0

Non-partitioned hive managed ORC format table load takes 2 hours whereas the same insert takes more than 5 hours to load the partitioned table. Why dynamic partition on a single column(date) make huge difference in performance? Any suggestion to improve the performance would be great help.

Its about 500 million rows per day and I am trying to load for 3 months. So 3 months to non-partition table takes 2 hours but same to partitioned table takes 5 hours. Both source and target tables are ORC format.

Syed
  • 11
  • 4
  • What takes more time is the map-reduce operation since Hive (Yarn) needs to extract and sort the partitioned column (date) for each row. But 2 hours is even extremely slow. How many input rows do you have and what is your input format?
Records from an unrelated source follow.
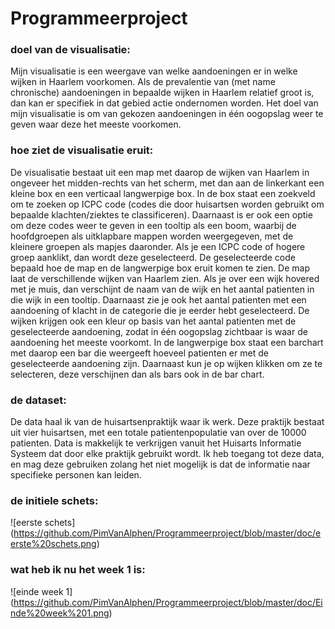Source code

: # Programmeerproject

### doel van de visualisatie:
Mijn visualisatie is een weergave van welke aandoeningen er in welke wijken in Haarlem voorkomen. Als de prevalentie van (met name chronische) aandoeningen in bepaalde wijken in Haarlem relatief groot is, dan kan er specifiek in dat gebied actie ondernomen worden. Het doel van mijn visualisatie is om van gekozen aandoeningen in één oogopslag weer te geven waar deze het meeste voorkomen.

### hoe ziet de visualisatie eruit:
De visualisatie bestaat uit een map met daarop de wijken van Haarlem in ongeveer het midden-rechts van het scherm, met dan aan de linkerkant een kleine box en een verticaal langwerpige box. 
   In de box staat een zoekveld om te zoeken op ICPC code (codes die door huisartsen worden gebruikt om bepaalde klachten/ziektes te classificeren). Daarnaast is er ook een optie om deze codes weer te geven in een tooltip als een boom, waarbij de hoofdgroepen als uitklapbare mappen worden weergegeven, met de kleinere groepen als mapjes daaronder. Als je een ICPC code of hogere groep aanklikt, dan wordt deze geselecteerd. De geselecteerde code bepaald hoe de map en de langwerpige box eruit komen te zien. 
   De map laat de verschillende wijken van Haarlem zien. Als je over een wijk hovered met je muis, dan verschijnt de naam van de wijk en het aantal patienten in die wijk in een tooltip. Daarnaast zie je ook het aantal patienten met een aandoening of klacht in de categorie die je eerder hebt geselecteerd. De wijken krijgen ook een kleur op basis van het aantal patienten met de geselecteerde aandoening, zodat in één oogopslag zichtbaar is waar de aandoening het meeste voorkomt. 
   In de langwerpige box staat een barchart met daarop een bar die weergeeft hoeveel patienten er met de geselecteerde aandoening zijn. Daarnaast kun je op wijken klikken om ze te selecteren, deze verschijnen dan als bars ook in de bar chart. 
   
### de dataset:
De data haal ik van de huisartsenpraktijk waar ik werk. Deze praktijk bestaat uit vier huisartsen, met een totale patientenpopulatie van over de 10000 patienten. Data is makkelijk te verkrijgen vanuit het Huisarts Informatie Systeem dat door elke praktijk gebruikt wordt. Ik heb toegang tot deze data, en mag deze gebruiken zolang het niet mogelijk is dat de informatie naar specifieke personen kan leiden. 

### de initiele schets:
![eerste schets] (https://github.com/PimVanAlphen/Programmeerproject/blob/master/doc/eerste%20schets.png)

### wat heb ik nu het week 1 is:
![einde week 1] (https://github.com/PimVanAlphen/Programmeerproject/blob/master/doc/Einde%20week%201.png)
If you upload from HDFS big compressed files, use a splitable compression format like BZIP2 and not GZ or ZIP – Harold Jun 27 '18 at 12:54
  • @Harold Its about 500 million rows per day and I am trying to load for 3 months. So 3 months to non-partition table takes 2 hours but same to partitioned table takes 5 hours. Both source and target tables are ORC format. – Syed Jun 28 '18 at 08:12
  • Thanks so I guess 5 hours is not so bad then; Try with `set hive.vectorized.execution.enabled = true;` – Harold Jun 28 '18 at 08:15
  • @Harold Yes, vectorization is enabled. The partitioning takes 3 hours extra. I what to understand the process behind the extra hours. Could you share any thread or link! – Syed Jun 28 '18 at 10:24
  • There's a good explanation alrady here https://stackoverflow.com/questions/30921515/main-difference-between-dynamic-and-static-partitioning-in-hive – Harold Jun 28 '18 at 10:41

0 Answers0